Biden-Xi summit, GOP anti-China rhetoric underscore our love/hate relationship with the People’s Republic
Considering all the China-bashing that’s been going of late, the just concluded San Francisco summit between President Biden and China’s leader Xi Jinping (seen together in the public domain photo above, posted in wikimedia commons) illuminated our country's vacillating attitudes toward the People’s Republic of China (PRC). The exchanges of pleasantries and overall appearance of nice-making between the two leaders contrasted with frequent attacks against China — most notably from GOP presidential aspirants — and its growing political and media influence in the United States.
One day we’re all for the great business opportunities that our trade relationships with the PRC have created.
Next day our politicos are vilifying the Chinese for buying up American property and insidiously trying to influence our country using social media.
On that second score, the Republican hopefuls vying to replace Trump on the party’s ticket next year are trying to outdo each other with their anti-Chinese rhetoric, some of it centered on the potential damage to our national security that the social media app TikTok represents. Former New Jersey Gov. Chris Christie says “TikTok is not only spyware. It is polluting the minds of American young people all throughout this country.”
But it’s not just about TikTok.
Said Florida Gov. Ron DeSantis last August in a CNBC interview during which he called for regulatory and tax policies that would give domestic companies some leverage as they deal with Chinese competitors, “the United States has been the No. 1 source of Chinese wealth, and what have they done with that wealth? They’ve built up their military,” DeSantis said. “They are the top threat to this country.”
Said Nikki Haley to CNN last September, “China’s been practically preparing for war with us for years. Yes, I view China as an enemy.”
Meanwhile, here in South Dakota, Kristi Noem this year added her voice to the anti-China sentiment surfacing throughout the GOP by characterizing the PRC as one of seven “evil foreign governments” that will no longer be able to contract with state and local governments in South Dakota.
No question that these complaints have some basis to them, given China’s heinous human rights record and its support of some of the world’s most repressive regimes. Says Human Rights Watch in its 2023 report on China, “the Chinese government continues to provide direct assistance and military aid to several highly abusive governments, including the Taliban in Afghanistan and the military junta in Myanmar.”
China merits being treated as the pariah that these GOP tough-talkers make it out to be. When it comes to action, though, the reality is another story.
For one thing, looking at it locally, despite all of Gov. Noem’s anti-PRC rhetoric, we South Dakotans have to acknowledge that Chinese money is a big part of our economic infrastructure. Smithfield Foods, owned by the Chinese company WH Group, is a major economic presence in Sioux Falls. In 2020 (couldn’t find anything more current) it employed 3700 people and drew its hog supplies from 550 independent family farmers.
Noem and other China-bashers can carp all they want to, but they can’t and won’t lift a finger to expel an economic presence that is beholden to a Chinese government that Noem tagged as “evil.”

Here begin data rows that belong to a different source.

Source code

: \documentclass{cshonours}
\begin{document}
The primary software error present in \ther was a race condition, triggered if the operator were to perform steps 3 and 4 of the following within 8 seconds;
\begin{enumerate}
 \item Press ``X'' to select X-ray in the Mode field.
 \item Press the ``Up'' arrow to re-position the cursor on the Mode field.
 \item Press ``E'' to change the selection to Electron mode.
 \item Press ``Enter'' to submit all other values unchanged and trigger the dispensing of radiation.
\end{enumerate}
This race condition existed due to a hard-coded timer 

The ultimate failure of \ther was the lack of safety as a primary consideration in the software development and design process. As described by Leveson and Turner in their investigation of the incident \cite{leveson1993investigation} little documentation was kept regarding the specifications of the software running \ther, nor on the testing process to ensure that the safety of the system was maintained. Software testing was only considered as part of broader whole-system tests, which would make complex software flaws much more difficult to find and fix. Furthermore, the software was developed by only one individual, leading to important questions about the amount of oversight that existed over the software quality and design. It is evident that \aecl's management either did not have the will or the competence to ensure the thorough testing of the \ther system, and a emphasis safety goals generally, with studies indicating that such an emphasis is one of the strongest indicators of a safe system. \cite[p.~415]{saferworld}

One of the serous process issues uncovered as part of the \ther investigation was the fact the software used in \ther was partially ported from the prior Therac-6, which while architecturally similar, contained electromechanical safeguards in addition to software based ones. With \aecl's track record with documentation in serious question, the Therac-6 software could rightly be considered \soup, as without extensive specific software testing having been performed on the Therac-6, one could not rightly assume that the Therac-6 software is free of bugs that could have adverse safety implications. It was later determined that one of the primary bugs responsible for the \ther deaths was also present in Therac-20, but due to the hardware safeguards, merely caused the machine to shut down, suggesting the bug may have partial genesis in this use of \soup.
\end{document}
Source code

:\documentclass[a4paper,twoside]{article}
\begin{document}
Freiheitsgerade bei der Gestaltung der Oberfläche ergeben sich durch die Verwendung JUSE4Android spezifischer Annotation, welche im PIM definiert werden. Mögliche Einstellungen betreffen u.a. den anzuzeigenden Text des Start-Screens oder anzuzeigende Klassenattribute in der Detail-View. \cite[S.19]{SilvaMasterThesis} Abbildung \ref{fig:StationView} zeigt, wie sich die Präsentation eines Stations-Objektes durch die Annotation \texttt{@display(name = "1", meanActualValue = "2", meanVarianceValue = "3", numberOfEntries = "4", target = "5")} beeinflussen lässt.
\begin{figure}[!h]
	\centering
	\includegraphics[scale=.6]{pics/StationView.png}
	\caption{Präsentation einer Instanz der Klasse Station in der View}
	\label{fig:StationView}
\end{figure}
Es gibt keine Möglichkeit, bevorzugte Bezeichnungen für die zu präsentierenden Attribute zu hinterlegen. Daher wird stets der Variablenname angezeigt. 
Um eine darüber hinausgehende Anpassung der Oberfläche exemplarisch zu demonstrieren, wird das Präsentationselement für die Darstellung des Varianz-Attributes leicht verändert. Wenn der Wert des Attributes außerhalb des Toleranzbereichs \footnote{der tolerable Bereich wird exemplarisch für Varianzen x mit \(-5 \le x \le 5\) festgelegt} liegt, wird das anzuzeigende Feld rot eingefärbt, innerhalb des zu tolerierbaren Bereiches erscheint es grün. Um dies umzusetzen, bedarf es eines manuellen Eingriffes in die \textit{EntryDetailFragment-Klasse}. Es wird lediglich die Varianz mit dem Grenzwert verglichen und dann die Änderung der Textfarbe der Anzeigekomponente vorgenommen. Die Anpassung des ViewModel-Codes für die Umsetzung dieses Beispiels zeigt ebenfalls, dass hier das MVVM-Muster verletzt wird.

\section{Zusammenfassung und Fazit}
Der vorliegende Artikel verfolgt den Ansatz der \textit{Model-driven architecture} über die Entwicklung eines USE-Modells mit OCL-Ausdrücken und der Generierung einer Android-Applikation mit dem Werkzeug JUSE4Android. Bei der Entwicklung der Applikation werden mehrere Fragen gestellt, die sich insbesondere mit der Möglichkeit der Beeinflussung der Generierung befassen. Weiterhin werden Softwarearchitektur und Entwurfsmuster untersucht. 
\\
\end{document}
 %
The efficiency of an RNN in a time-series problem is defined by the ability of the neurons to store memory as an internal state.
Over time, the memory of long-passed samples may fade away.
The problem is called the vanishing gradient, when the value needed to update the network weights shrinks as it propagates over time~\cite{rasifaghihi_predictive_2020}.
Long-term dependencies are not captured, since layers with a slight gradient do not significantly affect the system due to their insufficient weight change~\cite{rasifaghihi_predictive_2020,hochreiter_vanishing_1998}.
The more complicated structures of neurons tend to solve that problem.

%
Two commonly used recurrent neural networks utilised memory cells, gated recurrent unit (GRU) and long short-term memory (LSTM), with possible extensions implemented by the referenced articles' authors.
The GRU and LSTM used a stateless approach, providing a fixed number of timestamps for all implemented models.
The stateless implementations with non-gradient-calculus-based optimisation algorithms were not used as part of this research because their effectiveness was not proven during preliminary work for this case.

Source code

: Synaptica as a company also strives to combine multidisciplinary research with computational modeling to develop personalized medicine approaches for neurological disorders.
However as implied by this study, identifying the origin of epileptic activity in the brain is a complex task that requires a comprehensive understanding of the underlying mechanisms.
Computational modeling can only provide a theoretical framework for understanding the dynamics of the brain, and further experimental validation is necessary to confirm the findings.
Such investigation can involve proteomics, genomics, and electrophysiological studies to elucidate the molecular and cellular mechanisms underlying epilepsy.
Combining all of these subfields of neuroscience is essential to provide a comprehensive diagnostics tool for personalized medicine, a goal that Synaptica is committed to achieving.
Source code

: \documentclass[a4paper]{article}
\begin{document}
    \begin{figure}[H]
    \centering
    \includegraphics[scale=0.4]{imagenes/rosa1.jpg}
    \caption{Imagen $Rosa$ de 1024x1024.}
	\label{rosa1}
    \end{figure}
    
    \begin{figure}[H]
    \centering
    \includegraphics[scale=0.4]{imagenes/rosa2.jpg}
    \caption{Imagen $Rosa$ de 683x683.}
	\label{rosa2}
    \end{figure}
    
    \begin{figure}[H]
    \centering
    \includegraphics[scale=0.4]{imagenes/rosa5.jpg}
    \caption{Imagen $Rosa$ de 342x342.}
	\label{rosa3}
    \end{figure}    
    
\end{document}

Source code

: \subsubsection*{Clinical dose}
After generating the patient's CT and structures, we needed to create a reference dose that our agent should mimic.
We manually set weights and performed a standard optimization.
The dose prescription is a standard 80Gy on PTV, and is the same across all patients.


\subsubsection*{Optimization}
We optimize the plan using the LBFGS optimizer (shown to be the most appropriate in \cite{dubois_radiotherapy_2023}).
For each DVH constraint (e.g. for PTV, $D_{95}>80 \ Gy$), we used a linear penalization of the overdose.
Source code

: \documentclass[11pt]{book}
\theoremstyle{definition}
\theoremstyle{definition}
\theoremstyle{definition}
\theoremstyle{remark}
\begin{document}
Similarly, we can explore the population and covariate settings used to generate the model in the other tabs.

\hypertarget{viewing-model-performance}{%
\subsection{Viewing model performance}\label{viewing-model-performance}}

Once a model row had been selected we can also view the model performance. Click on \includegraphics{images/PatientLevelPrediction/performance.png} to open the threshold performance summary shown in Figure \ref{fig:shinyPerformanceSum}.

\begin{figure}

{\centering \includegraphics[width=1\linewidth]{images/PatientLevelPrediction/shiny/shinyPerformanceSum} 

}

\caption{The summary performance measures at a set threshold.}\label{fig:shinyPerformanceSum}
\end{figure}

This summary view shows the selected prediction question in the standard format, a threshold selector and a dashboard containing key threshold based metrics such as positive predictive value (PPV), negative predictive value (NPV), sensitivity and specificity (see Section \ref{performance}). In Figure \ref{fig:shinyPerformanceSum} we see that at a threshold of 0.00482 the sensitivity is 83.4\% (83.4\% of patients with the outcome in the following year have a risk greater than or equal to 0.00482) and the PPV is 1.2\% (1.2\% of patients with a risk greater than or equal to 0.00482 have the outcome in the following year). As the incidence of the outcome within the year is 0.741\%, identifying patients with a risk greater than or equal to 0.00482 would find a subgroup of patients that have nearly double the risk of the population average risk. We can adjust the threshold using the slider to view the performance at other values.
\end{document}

More broadly, South Dakota’s soybean farmers have much to appreciate when it comes to China. Overall, 2022 American ag exports to China set records, surpassing $36 billion. Soybeans accounted for about half of those sales. Corn had its second highest year in terms of dollar volume. This of course contrasts sharply to the weak sales of American ag products during the Trump administration, which followed up on its distaste for China by starting a “trade war” that nearly ruined our country’s ag sector. Turned out that thanks to Trump’s policies, America’s financially strapped farmers had to be propped up financially with nearly $30 billion of relief money (aka “mitigation payments”) from the U.S. Treasury.
What Trump showed us is that we can hate China as much as we like, but turning that hatred into policy can be an expensive proposition indeed.
Since then, the “we hate their ideology but we love their cheap products” approach is back in play. You can’t exactly call it a Joe Biden policy, but so far on his watch we’ve taken to buying so much from China that our historically large trade deficit with China has gotten even bigger of late.
That really shouldn’t come as a surprise, because with China, I doubt that our conflicting moral and economic imperatives will ever get into synch.
John Tsitrian is a businessman and writer from the Black Hills. He was a weekly columnist for the Rapid City Journal for 20 years. His articles and commentary have also appeared in The Los Angeles Times, The Denver Post and The Omaha World-Herald. Tsitrian served in the Marines for three years (1966-69), including a 13-month tour of duty as a radioman in Vietnam.